■ WORK TO BE COMPLETED ■
Search the material below for "supported" and copy every line where it occurs.

■ RECORDS SUPPLIED ■
⟨
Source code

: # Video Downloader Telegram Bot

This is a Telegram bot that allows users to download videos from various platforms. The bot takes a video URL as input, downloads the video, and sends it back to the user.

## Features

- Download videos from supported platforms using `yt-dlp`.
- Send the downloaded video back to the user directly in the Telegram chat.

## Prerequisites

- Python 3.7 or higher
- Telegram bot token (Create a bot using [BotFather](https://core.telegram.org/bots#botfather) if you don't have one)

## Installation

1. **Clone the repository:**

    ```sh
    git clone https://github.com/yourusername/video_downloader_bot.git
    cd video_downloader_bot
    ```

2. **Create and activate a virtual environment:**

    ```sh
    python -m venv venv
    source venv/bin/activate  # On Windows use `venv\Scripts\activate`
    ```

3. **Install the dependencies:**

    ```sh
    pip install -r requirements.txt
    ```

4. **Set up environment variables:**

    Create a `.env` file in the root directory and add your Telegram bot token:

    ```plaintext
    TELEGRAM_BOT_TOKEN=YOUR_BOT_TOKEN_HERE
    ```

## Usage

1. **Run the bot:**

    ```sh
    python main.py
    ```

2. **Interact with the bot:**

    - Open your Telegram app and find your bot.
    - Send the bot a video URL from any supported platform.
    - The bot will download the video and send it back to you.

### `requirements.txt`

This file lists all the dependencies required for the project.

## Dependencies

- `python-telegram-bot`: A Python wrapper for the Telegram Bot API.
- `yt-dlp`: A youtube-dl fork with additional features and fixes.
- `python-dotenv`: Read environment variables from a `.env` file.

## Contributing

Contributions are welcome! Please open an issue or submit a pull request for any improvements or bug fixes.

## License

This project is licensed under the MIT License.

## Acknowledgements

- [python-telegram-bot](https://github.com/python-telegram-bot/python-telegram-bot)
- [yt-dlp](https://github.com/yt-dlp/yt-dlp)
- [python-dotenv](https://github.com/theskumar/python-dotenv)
⟩
■ OUTPUT OF THE TASK ■
- Download videos from supported platforms using `yt-dlp`.
    - Send the bot a video URL from any supported platform.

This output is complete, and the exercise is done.